## Data for analysis:

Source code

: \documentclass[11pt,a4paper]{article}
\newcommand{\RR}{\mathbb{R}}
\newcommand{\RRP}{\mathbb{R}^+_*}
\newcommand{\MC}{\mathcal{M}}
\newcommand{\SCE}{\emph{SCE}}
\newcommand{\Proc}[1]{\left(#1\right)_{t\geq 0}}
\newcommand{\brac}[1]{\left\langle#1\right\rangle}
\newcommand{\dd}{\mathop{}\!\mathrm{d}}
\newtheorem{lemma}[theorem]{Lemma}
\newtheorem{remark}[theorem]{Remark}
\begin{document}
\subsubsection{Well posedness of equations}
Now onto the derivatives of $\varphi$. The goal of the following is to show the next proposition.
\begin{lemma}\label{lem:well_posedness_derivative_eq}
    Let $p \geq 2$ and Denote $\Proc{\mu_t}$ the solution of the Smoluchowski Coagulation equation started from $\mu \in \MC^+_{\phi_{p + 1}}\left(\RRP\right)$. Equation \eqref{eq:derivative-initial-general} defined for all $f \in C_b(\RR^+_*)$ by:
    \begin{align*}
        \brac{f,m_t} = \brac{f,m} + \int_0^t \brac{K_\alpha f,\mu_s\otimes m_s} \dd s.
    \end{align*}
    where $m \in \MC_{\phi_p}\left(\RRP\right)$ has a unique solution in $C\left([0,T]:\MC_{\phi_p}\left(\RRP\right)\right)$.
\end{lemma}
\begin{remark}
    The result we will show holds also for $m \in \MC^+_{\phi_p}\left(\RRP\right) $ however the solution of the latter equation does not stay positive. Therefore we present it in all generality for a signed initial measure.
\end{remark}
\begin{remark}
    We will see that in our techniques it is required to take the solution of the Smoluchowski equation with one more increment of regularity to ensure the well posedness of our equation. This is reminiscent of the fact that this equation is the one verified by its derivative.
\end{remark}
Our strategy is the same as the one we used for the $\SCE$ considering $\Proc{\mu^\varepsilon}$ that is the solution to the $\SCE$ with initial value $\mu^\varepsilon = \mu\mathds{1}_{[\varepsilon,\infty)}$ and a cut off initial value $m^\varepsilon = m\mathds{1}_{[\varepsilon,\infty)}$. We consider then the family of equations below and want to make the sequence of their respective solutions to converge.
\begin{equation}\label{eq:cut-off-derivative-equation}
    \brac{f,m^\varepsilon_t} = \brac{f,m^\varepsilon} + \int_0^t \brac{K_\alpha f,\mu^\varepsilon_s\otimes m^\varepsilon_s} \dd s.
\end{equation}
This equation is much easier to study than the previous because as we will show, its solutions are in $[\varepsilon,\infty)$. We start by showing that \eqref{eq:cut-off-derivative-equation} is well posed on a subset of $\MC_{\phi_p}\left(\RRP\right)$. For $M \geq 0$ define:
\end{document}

## Exercise brief:
Provide only the number of lines in the listing above that contain "mathbb".

## Your response:
2